Когда заканчивалась очередная зарубежная поездка, я возвращался к своим обязанностям начальника информацион­но-аналитического управления. Меня радостно встречали кол­леги по работе. Теперь с них снимался груз ответственности, и они чувствовали себя раскрепощенными и счастливыми. Кста­ти, начальнические должности в прежнем аппарате разведки практически не давали никаких материальных преимуществ, разница в зарплате с заместителями составляла всего 20 — 30 рублей, а психологические нагрузки, затраты времени возрас­тали на порядок, а то и больше. Удовлетворялось в основном честолюбие. Начальник управления — это почти стопроцент­ный шанс получить генеральское звание и с ним очередную прибавку к жалованью — 30 — 40 рублей. Денежный приварок крошечный, незаметный, зато «лампасы» компенсировали все издержки. Если человек не терял трезвого, нормального вос­приятия жизни, то он относился ко всем «начальникам» с со­чувствием, а не с завистью. Слишком многого они лишались в этой земной юдоли, и скудной была компенсация. Я себя счи­таю безгранично счастливым человеком, потому что в работе меня постоянно окружали люди высокой пробы. Надо мной было всего два начальника: председатель КГБ Андропов и на­чальник разведки Крючков. Первого я не раз упоминал, но не грех сказать еще, что он был глубоко уважаемым старшим то­варищем, мудрым, честным, демократичным. Мы чувствовали, что он критически, как и мы, относился к тогдашней действи­тельности, искренне переживал за судьбы страны.

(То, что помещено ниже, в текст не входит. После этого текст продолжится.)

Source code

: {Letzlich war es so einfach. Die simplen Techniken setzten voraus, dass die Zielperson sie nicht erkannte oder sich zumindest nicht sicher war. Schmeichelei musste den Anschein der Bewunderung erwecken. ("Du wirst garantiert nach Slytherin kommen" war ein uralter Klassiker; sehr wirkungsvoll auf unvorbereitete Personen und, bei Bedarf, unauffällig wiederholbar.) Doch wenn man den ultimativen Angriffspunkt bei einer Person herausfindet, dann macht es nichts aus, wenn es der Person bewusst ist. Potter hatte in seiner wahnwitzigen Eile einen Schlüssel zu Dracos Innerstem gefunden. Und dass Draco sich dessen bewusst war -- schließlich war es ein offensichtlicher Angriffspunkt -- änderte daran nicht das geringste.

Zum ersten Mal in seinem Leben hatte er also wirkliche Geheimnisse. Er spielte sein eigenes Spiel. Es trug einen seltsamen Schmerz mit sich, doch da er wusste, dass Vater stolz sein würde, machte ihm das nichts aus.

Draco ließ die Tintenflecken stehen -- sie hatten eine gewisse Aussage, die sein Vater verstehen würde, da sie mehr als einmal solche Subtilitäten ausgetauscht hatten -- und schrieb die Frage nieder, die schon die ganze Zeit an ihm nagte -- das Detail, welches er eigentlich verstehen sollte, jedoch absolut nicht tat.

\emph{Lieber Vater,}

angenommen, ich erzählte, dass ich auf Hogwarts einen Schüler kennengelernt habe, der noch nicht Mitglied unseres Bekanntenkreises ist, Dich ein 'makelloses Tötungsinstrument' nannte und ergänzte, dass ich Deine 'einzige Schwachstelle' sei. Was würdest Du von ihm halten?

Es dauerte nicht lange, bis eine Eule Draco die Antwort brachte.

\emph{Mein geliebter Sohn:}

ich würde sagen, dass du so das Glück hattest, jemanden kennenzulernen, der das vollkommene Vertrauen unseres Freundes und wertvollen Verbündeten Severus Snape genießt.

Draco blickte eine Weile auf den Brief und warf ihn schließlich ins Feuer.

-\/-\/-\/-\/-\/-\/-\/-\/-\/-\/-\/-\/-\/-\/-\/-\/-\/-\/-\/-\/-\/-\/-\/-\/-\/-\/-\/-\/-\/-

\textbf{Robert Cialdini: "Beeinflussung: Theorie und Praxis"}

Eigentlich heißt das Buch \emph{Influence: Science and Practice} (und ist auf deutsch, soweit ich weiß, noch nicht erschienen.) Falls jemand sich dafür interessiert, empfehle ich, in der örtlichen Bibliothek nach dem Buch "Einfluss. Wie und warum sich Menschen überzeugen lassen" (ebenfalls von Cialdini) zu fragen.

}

Владимир Александрович Крючков под стать ему, он про­шел с Андроповым весь путь от совместной работы в совет­ском посольстве в Венгрии в 1956 году до самой кончины Юрия Владимировича в 1984-м. В школе он наверняка был от­личником, потому что по собранности, работоспособности, немецкой организованности я не знал в разведке человека, равного ему. В дождь, стужу, зной, у себя дома или в коман­дировке за тридевять земель Крючков в свой час выходил на утреннюю зарядку, что бы ни творилось на белом свете. По субботам он не любил заниматься текущими делами, он быст­ро-быстро читал кучи журналов, информационных бюллете­ней, научных разработок и делал в них пометки красным ка­рандашом. Всю неделю потом машинистка печатала карточки с выбранными абзацами, и они пополняли огромную личную картотеку, которая систематизирована самим хозяином. Когда ему предстояли встречи или ответственные поездки, он про­сматривал или брал с собой нужные разделы, и его собесед­ники удивлялись аргументированности суждений и эрудиро­ванности начальника разведки.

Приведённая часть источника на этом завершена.